Rudolf Gelbard
Rudolf Gelbard (* 4. Dezember 1930 in Wien; † 24. Oktober 2018 ebenda[1]) war ein österreichischer Antifaschist, Überlebender des Holocaust und Zeitzeuge.
Leben und Werk
Rudolf Gelbard wurde 1930 in Wien als Kind jüdischer Eltern geboren und wuchs in der Wiener Leopoldstadt auf.[2] Nach dem „Anschluss“ Österreichs 1938 wurde er wegen seiner Abstammung aus seiner Schule ausgeschlossen, es folgten mehrere Schulwechsel.[3] Die Judenverfolgungen am 9. November 1938 im Zuge des Novemberpogroms erlebte er bewusst mit.[4] 1942 wurde er mit seinen Eltern in das KZ Theresienstadt deportiert. 19 Mitglieder seiner Familie wurden ermordet, er selbst überlebte als eines der wenigen Kinder die Internierung in Theresienstadt.[4]
Seine Schulbildung holte Rudolf Gelbard im Privatunterricht, auf Volkshochschulen und als außerordentlicher Hörer am Zeitgeschichteinstitut der Universität Wien nach. Danach war er beruflich in der Firma seines Vaters tätig, von 1954 bis 1963 als Mitarbeiter im Bundesministerium für soziale Verwaltung. Anschließend arbeitete er als Kaufmann, bevor er 1975 Redakteur beim Kurier wurde.[3][4]
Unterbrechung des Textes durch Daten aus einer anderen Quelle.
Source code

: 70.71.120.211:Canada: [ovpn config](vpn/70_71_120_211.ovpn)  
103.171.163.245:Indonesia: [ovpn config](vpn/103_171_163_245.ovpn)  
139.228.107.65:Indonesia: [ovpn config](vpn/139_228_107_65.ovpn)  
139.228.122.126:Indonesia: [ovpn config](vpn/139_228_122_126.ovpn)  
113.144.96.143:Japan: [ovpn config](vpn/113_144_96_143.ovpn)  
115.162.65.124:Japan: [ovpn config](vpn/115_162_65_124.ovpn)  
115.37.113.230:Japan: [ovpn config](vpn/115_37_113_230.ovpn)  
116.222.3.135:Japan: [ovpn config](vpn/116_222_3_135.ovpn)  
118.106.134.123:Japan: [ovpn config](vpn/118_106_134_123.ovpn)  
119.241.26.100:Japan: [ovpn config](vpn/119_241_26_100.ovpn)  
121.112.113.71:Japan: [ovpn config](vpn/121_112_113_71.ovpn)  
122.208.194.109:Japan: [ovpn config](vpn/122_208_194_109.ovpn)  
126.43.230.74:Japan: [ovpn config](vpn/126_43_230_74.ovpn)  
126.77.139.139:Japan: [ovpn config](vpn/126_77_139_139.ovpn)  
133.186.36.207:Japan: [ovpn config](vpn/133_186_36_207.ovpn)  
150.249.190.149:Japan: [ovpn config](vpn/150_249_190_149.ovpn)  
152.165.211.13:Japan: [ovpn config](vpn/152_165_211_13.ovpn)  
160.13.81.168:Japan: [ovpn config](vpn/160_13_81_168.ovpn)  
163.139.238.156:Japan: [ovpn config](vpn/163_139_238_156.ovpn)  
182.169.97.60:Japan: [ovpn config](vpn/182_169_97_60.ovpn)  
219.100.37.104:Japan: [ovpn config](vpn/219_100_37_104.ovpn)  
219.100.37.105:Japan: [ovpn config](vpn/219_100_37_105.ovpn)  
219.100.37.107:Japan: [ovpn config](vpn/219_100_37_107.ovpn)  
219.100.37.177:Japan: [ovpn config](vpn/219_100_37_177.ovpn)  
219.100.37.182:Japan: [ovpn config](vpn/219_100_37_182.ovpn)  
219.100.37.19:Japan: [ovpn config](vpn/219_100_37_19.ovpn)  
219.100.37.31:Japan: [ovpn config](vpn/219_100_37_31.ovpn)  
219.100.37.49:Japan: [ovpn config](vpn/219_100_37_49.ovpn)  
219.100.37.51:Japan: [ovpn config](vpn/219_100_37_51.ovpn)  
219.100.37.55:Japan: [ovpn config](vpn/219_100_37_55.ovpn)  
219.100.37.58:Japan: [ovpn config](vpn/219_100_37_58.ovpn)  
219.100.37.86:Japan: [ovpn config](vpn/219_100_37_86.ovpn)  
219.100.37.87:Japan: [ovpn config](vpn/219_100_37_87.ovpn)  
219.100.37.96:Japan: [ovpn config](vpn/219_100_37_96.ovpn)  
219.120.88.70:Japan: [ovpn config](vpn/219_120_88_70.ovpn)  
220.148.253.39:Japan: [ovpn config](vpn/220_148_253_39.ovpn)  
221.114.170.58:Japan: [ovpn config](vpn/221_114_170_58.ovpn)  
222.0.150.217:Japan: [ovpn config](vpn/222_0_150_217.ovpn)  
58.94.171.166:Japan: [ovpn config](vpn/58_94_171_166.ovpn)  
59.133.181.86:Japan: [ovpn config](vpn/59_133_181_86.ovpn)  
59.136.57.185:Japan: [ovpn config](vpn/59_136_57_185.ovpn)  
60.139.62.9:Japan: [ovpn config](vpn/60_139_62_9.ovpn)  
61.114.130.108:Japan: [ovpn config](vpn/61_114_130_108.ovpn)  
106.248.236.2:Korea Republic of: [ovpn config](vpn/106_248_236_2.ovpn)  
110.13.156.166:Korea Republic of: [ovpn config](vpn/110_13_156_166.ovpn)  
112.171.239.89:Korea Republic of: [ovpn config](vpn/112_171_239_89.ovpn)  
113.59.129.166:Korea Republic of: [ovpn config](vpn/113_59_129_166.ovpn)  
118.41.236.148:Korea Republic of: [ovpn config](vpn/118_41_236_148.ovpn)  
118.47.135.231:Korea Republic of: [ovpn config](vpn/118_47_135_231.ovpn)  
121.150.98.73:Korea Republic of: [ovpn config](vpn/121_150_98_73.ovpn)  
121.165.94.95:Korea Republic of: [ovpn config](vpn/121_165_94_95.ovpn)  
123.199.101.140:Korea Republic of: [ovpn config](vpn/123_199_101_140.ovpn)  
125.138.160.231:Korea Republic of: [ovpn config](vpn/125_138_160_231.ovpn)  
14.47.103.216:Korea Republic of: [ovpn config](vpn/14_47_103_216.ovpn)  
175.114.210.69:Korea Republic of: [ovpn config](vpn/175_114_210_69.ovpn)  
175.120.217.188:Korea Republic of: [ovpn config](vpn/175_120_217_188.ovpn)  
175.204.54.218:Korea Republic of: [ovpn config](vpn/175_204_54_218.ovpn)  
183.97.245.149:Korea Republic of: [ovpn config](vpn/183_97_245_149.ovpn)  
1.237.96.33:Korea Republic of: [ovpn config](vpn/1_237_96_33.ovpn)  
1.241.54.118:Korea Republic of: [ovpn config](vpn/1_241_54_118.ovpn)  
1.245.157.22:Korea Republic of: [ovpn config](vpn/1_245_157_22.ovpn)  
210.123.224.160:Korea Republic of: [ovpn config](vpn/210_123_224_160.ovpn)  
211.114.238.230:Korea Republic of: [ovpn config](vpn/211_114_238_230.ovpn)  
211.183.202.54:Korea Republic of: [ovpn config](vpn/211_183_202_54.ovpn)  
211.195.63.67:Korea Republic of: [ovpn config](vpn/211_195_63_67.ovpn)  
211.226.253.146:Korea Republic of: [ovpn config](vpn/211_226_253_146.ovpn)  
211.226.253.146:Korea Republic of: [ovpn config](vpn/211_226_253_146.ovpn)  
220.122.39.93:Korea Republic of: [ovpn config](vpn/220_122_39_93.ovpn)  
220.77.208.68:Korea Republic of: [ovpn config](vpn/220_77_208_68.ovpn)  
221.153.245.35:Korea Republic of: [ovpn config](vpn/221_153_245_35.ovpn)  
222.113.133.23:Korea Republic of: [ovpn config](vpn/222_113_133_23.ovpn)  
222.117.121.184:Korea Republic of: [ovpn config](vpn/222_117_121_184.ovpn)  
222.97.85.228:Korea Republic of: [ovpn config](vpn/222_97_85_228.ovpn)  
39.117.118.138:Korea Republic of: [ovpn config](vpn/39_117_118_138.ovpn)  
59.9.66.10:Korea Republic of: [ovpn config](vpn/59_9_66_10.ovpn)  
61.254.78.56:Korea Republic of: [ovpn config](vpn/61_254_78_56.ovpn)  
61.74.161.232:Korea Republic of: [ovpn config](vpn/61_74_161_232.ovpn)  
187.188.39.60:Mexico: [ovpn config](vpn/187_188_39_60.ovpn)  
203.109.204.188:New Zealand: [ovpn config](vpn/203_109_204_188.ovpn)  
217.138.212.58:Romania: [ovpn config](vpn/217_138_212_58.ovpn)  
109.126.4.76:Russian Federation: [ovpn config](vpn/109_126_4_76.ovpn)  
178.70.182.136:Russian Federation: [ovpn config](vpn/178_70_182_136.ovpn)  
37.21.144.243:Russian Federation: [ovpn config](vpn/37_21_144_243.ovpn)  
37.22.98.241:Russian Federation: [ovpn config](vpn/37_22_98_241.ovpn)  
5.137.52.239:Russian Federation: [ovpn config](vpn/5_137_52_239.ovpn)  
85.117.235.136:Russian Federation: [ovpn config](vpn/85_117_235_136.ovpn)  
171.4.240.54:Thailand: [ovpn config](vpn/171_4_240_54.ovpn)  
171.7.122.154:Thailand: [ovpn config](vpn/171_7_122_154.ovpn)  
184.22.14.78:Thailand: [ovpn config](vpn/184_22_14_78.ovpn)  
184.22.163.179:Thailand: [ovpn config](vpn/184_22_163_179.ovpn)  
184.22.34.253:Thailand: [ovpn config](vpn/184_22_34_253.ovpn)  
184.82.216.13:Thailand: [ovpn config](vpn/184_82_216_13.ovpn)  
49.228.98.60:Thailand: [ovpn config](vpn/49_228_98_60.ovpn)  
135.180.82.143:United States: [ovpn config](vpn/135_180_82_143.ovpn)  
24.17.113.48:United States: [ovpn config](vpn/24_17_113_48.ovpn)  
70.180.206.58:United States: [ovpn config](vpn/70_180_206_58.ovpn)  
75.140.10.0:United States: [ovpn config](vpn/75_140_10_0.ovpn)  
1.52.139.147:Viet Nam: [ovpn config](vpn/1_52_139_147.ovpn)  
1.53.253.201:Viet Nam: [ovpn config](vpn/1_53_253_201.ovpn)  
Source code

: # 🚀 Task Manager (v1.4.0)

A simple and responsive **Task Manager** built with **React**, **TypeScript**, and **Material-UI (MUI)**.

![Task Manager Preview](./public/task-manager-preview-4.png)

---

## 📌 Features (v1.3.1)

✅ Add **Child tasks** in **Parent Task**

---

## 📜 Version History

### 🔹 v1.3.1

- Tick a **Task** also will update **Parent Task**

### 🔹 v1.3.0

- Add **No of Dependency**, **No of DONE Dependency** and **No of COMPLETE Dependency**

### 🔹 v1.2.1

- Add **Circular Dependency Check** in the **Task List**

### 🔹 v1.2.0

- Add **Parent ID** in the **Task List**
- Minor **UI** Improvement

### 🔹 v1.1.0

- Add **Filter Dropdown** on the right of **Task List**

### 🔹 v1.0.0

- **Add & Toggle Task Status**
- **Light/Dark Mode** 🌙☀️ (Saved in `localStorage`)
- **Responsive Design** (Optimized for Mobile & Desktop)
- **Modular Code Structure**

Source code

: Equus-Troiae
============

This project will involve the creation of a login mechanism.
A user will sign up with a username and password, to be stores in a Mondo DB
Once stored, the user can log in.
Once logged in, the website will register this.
Nach seiner Befreiung 1945 trat Rudolf Gelbard stets entschieden gegen antisemitische und neonazistische Aktivitäten ein: Mit Gleichgesinnten vom KZ-Verband protestierte er 1946 gegen antisemitische Aktionen an der Universität Wien. Als 1948 ehemalige Ariseure den Verein „Schutzverband der Rückstellungsbetroffenen“ gründen wollten, störte Gelbard mit hunderten anderen Antifaschisten die Gründungsversammlung. 1955 verhinderten sie einen geplanten antisemitischen Vortrag von Fritz Stüber. Auch die Schlägereien bei der Demonstration, bei der 1965 Ernst Kirchweger getötet wurde, erlebte Gelbard mit.[5] Später störte und verunmöglichte er Vorträge des amerikanischen Revisionisten David L. Hoggan und des Holocaust-Leugners David Irving in Wien. Zuletzt ging er mit anderen Holocaust-Überlebenden gerichtlich gegen die rechte Zeitschrift Die Aula vor, nachdem darin die Überlebenden als „Massenmörder“ und „Landplage“ bezeichnet worden waren. Der Fall ging durch alle Instanzen, die Zeitschrift musste schließlich einen Widerruf veröffentlichen.[6]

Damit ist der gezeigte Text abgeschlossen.